Over-estimating distribution

Delivering the food, shelter and medical care that was brought onshore through the pier also proved harder than expected.

The US military aimed to ramp up to as many as 150 trucks a day of aid coming off the pier.

US Army soldiers gesture as trucks loaded with humanitarian aid arrive at the US-built floating pier Trident before reaching the beach on the coast of the Gaza Strip, June 25, 2024. (AP Photo/Leo Correa)

But because the pier was only operational for a total of 20 days, the military says it moved a total of only 19.4 million pounds (8.8 million kilograms) of aid into Gaza.
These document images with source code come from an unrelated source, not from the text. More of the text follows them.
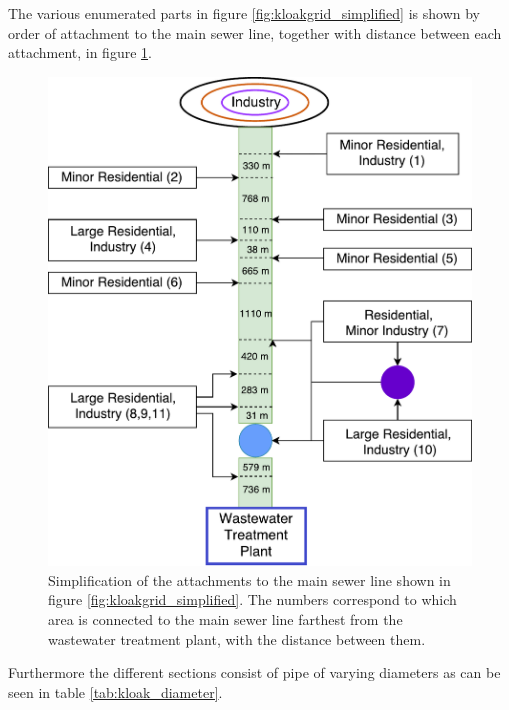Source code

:The various enumerated parts in figure \ref{fig:kloakgrid_simplified} is shown by order of attachment to the main sewer line, together with distance between each attachment, in figure \ref{fig:sewer_line_diagram}. 

\begin{figure}[H]
\centering
\includegraphics[width=0.6 \textwidth]{report/system_overview/pictures/sewer_line_diagram.pdf}
\caption{Simplification of the attachments to the main sewer line shown in figure \ref{fig:kloakgrid_simplified}. The numbers correspond to which area is connected to the main sewer line farthest from the wastewater treatment plant, with the distance between them.}
\label{fig:sewer_line_diagram}
\end{figure}

Furthermore the different sections consist of pipe of varying diameters as can be seen in table \ref{tab:kloak_diameter}.


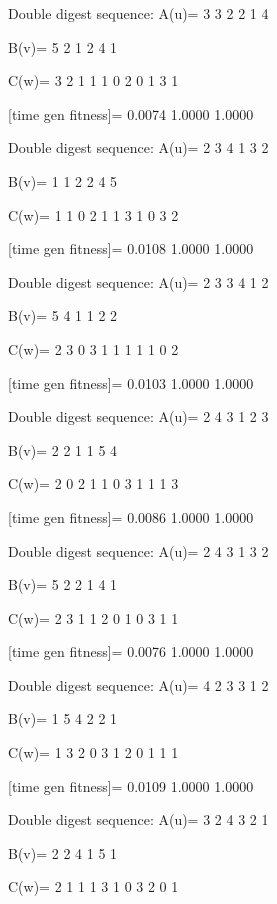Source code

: Double digest sequence:
A(u)=
     3     3     2     2     1     4

B(v)=
     5     2     1     2     4     1

C(w)=
     3     2     1     1     1     0     2     0     1     3     1

[time gen fitness]=
    0.0074    1.0000    1.0000

Double digest sequence:
A(u)=
     2     3     4     1     3     2

B(v)=
     1     1     2     2     4     5

C(w)=
     1     1     0     2     1     1     3     1     0     3     2

[time gen fitness]=
    0.0108    1.0000    1.0000

Double digest sequence:
A(u)=
     2     3     3     4     1     2

B(v)=
     5     4     1     1     2     2

C(w)=
     2     3     0     3     1     1     1     1     1     0     2

[time gen fitness]=
    0.0103    1.0000    1.0000

Double digest sequence:
A(u)=
     2     4     3     1     2     3

B(v)=
     2     2     1     1     5     4

C(w)=
     2     0     2     1     1     0     3     1     1     1     3

[time gen fitness]=
    0.0086    1.0000    1.0000

Double digest sequence:
A(u)=
     2     4     3     1     3     2

B(v)=
     5     2     2     1     4     1

C(w)=
     2     3     1     1     2     0     1     0     3     1     1

[time gen fitness]=
    0.0076    1.0000    1.0000

Double digest sequence:
A(u)=
     4     2     3     3     1     2

B(v)=
     1     5     4     2     2     1

C(w)=
     1     3     2     0     3     1     2     0     1     1     1

[time gen fitness]=
    0.0109    1.0000    1.0000

Double digest sequence:
A(u)=
     3     2     4     3     2     1

B(v)=
     2     2     4     1     5     1

C(w)=
     2     1     1     1     3     1     0     3     2     0     1

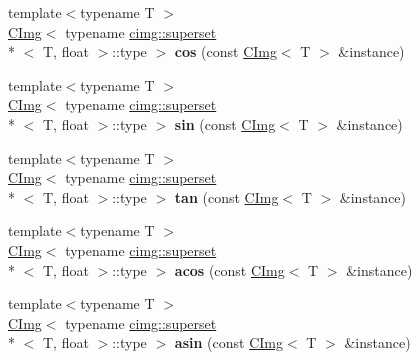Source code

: \begin{DoxyCompactItemize}
\item 
\hypertarget{namespacecimg__library_a3a0f1df165d2a1301332b21ded439bc8}{{\footnotesize template$<$typename T $>$ }\\\hyperlink{structcimg__library_1_1_c_img}{C\-Img}$<$ typename \hyperlink{structcimg__library_1_1cimg_1_1superset}{cimg\-::superset}\\*
$<$ T, float $>$\-::type $>$ {\bfseries cos} (const \hyperlink{structcimg__library_1_1_c_img}{C\-Img}$<$ T $>$ \&instance)}\label{namespacecimg__library_a3a0f1df165d2a1301332b21ded439bc8}

\item 
\hypertarget{namespacecimg__library_ab002b1d2737ed26fe366aaa4d40b125a}{{\footnotesize template$<$typename T $>$ }\\\hyperlink{structcimg__library_1_1_c_img}{C\-Img}$<$ typename \hyperlink{structcimg__library_1_1cimg_1_1superset}{cimg\-::superset}\\*
$<$ T, float $>$\-::type $>$ {\bfseries sin} (const \hyperlink{structcimg__library_1_1_c_img}{C\-Img}$<$ T $>$ \&instance)}\label{namespacecimg__library_ab002b1d2737ed26fe366aaa4d40b125a}

\item 
\hypertarget{namespacecimg__library_af046cf7087da2ff166449a332ac97197}{{\footnotesize template$<$typename T $>$ }\\\hyperlink{structcimg__library_1_1_c_img}{C\-Img}$<$ typename \hyperlink{structcimg__library_1_1cimg_1_1superset}{cimg\-::superset}\\*
$<$ T, float $>$\-::type $>$ {\bfseries tan} (const \hyperlink{structcimg__library_1_1_c_img}{C\-Img}$<$ T $>$ \&instance)}\label{namespacecimg__library_af046cf7087da2ff166449a332ac97197}

\item 
\hypertarget{namespacecimg__library_ab7d40d1a8afcaa4fabed45ed333835d7}{{\footnotesize template$<$typename T $>$ }\\\hyperlink{structcimg__library_1_1_c_img}{C\-Img}$<$ typename \hyperlink{structcimg__library_1_1cimg_1_1superset}{cimg\-::superset}\\*
$<$ T, float $>$\-::type $>$ {\bfseries acos} (const \hyperlink{structcimg__library_1_1_c_img}{C\-Img}$<$ T $>$ \&instance)}\label{namespacecimg__library_ab7d40d1a8afcaa4fabed45ed333835d7}

\item 
\hypertarget{namespacecimg__library_a794f216de85b7d0176f5f91e6fefa036}{{\footnotesize template$<$typename T $>$ }\\\hyperlink{structcimg__library_1_1_c_img}{C\-Img}$<$ typename \hyperlink{structcimg__library_1_1cimg_1_1superset}{cimg\-::superset}\\*
$<$ T, float $>$\-::type $>$ {\bfseries asin} (const \hyperlink{structcimg__library_1_1_c_img}{C\-Img}$<$ T $>$ \&instance)}\label{namespacecimg__library_a794f216de85b7d0176f5f91e6fefa036}


\end{DoxyCompactItemize}
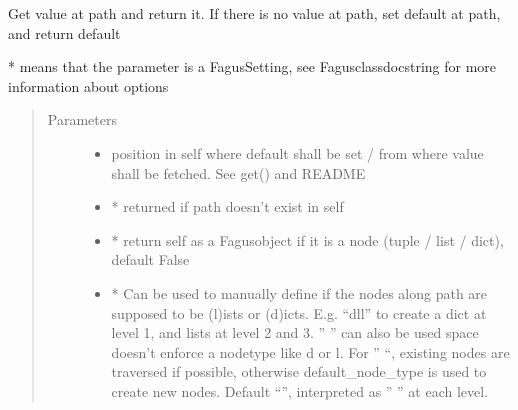 \documentclass[a4paper,10pt,english]{sphinxmanual}
\begin{document}
\begin{fulllineitems}
\begin{fulllineitems}
\label{\detokenize{fagus.fagus:fagus.fagus.Fagus.setdefault}}
\pysigstartsignatures
{}
\pysigstopsignatures
\sphinxAtStartPar
Get value at path and return it. If there is no value at path, set default at path, and return default

\sphinxAtStartPar
* means that the parameter is a Fagus\sphinxhyphen{}Setting, see Fagus\sphinxhyphen{}class\sphinxhyphen{}docstring for more information about options
\begin{quote}\begin{description}
\item[{Parameters}] \leavevmode\begin{itemize}
\item {}
\sphinxAtStartPar
{} \textendash{} position in self where default shall be set / from where value shall be fetched. See get() and README

\item {}
\sphinxAtStartPar
{} \textendash{} * returned if path doesn’t exist in self

\item {}
\sphinxAtStartPar
{} \textendash{} * return self as a Fagus\sphinxhyphen{}object if it is a node (tuple / list / dict), default False

\item {}
\sphinxAtStartPar
{} \textendash{} * Can be used to manually define if the nodes along path are supposed to be (l)ists or
(d)icts. E.g. “dll” to create a dict at level 1, and lists at level 2 and 3. ” ” can also be used \sphinxhyphen{}
space doesn’t enforce a node\sphinxhyphen{}type like d or l. For ” “, existing nodes are traversed if possible,
otherwise default\_node\_type is used to create new nodes. Default “”, interpreted as ” ” at each level.


\end{itemize}
\end{description}
\end{quote}
\end{fulllineitems}
\end{fulllineitems}
\end{document}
That would be about 480 trucks of aid delivered in total from the pier, based on estimates by the World Food Programme from earlier this year of weight carried by a truck.

The United Nations says about 500 truckloads of aid are needed daily to address the needs of Palestinians in Gaza.

Just days after the first shipments of aid rolled off the pier in Gaza, crowds overwhelmed trucks and took some of it.

Israel’s mistaken killing of seven World Central Kitchen workers in April and its use of an area near the pier as it staged a hostage rescue recovery mission in June also dented the confidence of aid organizations, on whom the US was relying to carry the supplies from the shore and distribute to residents.

A senior US defense official acknowledged that aid delivery “proved to be perhaps more challenging than the planners anticipated.”

One former official said Kurilla had raised distribution as a concern early on.

A bundle of humanitarian aid for the Gaza Strip with the logo of World Central Kitchen (WCK) on a truck at the Kerem Shalom border crossing in southern Israel, on May 30, 2024. (AP Photo/Tsafrir Abayov)

“General Kurilla was also very clear about that: ‘I can do my piece of this, and I can do distribution if you task me to do it,'” the former official said.

“But that was explicitly scoped out of what the task was. And so we were reliant on these international organizations.”

Current and former US officials told Reuters that the United Nations and aid organizations themselves were always cool to the pier.

At a closed-door meeting of US officials and aid organizations in Cyprus in March, Sigrid Kaag, the UN humanitarian and reconstruction coordinator for Gaza, offered tacit support for Biden’s pier project.

But Kaag stressed the UN preference was for “land, land, land,” according to two people familiar with the discussions.

The United Nations declined to comment on the meeting. It referred to a briefing on Monday where a spokesperson for the organization said that the UN appreciated every way of getting aid into Gaza, including the pier, but more access through land routes is needed.

Palestinians rush trucks as they transport international humanitarian aid from the US-built Trident Pier near Nuseirat in the central Gaza Strip on May 18, 2024. (AFP)

The underlying concern for aid organizations was that Biden, under pressure from fellow Democrats over Israel’s killing of civilians in Gaza, was pushing a solution that would at best be a temporary fix and at worst would take pressure off Netanyahu’s government to open up land routes into Gaza.

Dave Harden, a former USAID mission director to the West Bank and Gaza, described the pier project as “humanitarian theater.”

“It did relieve the pressure, unfortunately, on having the [land border] crossings work more effectively.”